I’ve been having gastro issues from almost 15 years now, initially I was referred to a psychologist because my gp at the time thought I was making it up and that it was all in my head. I was around 10/11 then. Was given aspirin to take every morning before school.. that was my GPS solution back then. 

 

Then I was hospitalised for a recurring infection numerous times (not related .. maybe it was) and was given IV antibiotic therapy on all those occasions. That’s when the problems really began to get more worse than they had been prior to this. Had stool and bloods checked for infections with everything negative. Even had a celiac blood panel done then and a colonoscopy back in 2011- they couldn’t carry the full procedure out because it was too painful for me (I was kept awake) so they never got the opportunity to properly take a look. Fast forward to around 2014 and I had only what I can describe as a flare up- chronically so! 

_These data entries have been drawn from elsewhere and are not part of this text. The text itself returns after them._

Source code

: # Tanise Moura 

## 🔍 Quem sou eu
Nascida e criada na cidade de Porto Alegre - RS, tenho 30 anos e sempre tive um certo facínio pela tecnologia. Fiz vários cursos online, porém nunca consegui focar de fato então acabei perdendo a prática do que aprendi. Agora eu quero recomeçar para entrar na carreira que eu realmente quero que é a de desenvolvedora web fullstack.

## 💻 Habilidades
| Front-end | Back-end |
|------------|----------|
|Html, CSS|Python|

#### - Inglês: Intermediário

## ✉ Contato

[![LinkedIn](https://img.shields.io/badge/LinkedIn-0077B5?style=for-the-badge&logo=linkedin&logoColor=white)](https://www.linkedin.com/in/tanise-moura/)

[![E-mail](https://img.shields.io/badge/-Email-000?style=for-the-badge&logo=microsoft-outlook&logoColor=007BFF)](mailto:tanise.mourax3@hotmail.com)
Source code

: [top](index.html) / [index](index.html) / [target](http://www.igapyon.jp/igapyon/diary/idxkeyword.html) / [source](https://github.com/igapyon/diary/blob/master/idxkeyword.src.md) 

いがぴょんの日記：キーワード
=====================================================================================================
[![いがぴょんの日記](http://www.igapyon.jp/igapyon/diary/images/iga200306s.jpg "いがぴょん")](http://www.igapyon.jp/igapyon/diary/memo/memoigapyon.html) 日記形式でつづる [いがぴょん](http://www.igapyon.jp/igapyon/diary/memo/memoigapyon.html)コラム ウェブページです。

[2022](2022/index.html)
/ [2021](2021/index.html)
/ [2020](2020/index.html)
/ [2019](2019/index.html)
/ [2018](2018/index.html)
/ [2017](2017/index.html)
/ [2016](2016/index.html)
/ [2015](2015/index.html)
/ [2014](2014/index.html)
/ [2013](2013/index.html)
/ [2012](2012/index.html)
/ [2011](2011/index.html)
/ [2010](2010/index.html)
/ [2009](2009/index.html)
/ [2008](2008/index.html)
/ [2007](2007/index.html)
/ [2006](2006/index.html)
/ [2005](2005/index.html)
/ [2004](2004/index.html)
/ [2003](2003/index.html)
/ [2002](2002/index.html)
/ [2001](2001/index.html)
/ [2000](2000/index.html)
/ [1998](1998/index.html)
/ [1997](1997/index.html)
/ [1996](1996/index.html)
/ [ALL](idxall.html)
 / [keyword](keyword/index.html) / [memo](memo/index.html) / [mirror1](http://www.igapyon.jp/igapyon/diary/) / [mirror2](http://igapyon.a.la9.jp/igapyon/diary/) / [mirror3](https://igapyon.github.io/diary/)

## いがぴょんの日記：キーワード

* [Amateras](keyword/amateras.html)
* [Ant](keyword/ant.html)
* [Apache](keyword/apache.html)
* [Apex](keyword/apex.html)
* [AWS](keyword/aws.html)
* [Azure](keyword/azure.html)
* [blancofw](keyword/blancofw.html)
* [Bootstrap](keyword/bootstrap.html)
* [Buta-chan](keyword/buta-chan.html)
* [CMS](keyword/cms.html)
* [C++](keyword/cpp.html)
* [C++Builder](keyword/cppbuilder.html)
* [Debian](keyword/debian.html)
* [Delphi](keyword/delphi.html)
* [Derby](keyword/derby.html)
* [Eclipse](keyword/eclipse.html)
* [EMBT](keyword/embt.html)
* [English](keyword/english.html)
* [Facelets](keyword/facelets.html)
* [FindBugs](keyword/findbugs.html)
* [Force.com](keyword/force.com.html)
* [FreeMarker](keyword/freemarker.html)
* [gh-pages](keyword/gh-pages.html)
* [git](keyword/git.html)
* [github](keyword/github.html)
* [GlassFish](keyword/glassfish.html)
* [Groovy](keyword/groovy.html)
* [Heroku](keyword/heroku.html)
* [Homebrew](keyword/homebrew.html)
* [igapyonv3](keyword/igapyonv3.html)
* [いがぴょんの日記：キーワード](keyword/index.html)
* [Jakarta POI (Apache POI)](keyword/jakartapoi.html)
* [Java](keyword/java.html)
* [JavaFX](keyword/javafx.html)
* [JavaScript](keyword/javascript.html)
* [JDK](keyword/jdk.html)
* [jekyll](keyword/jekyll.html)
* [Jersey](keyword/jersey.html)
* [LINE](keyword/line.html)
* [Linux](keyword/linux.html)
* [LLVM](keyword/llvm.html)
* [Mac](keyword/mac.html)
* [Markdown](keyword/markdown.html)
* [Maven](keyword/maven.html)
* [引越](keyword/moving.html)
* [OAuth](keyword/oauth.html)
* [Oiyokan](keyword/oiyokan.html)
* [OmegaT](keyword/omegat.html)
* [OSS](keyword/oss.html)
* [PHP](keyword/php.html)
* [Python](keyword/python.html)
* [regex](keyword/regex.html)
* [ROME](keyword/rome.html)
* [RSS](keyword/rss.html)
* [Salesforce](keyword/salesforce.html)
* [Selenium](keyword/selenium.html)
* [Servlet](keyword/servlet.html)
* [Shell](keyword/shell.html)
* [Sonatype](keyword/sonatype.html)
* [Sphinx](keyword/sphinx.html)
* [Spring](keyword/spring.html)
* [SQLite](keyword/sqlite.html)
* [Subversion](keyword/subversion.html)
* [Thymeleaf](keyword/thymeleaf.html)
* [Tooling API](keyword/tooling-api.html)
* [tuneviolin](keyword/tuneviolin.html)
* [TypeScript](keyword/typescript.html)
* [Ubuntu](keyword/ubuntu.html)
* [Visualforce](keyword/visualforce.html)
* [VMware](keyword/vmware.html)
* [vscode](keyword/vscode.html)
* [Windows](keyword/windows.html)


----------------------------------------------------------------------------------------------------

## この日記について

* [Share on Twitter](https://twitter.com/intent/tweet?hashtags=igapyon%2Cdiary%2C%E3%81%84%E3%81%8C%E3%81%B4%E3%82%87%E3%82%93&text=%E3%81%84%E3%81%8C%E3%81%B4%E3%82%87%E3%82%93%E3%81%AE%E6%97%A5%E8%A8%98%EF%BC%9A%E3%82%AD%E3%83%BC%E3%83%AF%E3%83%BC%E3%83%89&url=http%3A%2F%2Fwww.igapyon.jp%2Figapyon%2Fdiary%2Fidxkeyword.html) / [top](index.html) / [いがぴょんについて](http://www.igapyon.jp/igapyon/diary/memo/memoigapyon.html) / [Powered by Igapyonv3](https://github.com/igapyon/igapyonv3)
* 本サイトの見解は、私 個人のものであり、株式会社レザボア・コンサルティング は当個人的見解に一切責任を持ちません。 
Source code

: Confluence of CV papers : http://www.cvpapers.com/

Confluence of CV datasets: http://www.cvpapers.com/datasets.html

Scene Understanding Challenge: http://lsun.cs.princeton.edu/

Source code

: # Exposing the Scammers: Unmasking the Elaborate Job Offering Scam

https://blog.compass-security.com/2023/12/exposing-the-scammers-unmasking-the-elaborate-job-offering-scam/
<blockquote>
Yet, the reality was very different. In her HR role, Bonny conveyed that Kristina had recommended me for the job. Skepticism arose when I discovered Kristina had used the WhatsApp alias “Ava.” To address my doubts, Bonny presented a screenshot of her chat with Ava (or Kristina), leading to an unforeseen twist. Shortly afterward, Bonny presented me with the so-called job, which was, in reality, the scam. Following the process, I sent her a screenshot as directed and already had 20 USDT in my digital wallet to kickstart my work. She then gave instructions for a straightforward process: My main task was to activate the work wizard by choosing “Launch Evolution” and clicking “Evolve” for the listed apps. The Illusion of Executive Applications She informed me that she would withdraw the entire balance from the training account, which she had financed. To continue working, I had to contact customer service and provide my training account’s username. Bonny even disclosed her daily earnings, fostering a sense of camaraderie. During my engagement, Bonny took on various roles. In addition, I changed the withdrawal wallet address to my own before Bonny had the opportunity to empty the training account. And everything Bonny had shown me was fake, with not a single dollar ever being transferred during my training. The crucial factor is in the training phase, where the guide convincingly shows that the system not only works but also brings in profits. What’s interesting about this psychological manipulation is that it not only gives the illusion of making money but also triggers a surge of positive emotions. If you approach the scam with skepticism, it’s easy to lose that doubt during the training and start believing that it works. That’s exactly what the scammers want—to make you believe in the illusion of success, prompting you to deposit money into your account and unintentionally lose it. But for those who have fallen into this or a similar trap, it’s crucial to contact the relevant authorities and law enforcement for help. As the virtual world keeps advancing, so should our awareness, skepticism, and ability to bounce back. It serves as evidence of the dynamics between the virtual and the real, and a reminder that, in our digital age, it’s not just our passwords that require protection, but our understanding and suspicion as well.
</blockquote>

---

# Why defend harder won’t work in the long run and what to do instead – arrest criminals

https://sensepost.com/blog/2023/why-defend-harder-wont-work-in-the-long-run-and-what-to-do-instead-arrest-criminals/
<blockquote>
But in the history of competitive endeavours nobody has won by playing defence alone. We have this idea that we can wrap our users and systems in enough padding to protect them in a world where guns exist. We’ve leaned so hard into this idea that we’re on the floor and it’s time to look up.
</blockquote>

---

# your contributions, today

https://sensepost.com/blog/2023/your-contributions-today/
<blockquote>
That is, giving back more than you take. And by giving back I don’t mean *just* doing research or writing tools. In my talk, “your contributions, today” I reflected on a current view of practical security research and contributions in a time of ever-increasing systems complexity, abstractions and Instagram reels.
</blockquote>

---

In 2014 was when things got REALLY bad, I came down with unexplained Loose stools, intense stomach pain (like knives being twisted) it was so bad that I was in bed for a week, doctor ran stool tests and they detected microscopic traces of blood.. he then tested for h. Pylori (3 times) and they all came back negative, so he just put it down to gastritis. Since then i have these types of flare ups most months. 

 

He offered no more help and so I decided to cut out gluten for the second time since 2011.. it was successful, my bloating pretty much vanished, I started having normal bowel movements my skin was immaculate and cramping was non existent- I also lost about a stone just by cutting out the gluten. Then I went to my GP and my local nurse and both told me to start eating gluten foods again - because I wasn’t celiac so I had no good reason to cut it out and could cause deficiency. However prior to me cutting gluten out, I had tested shockingly low in b12, vitamin D and was close to becoming anemic.

As soon as I cut the gluten out all those blood levels started to gradually restore themselves months after cutting gluten out..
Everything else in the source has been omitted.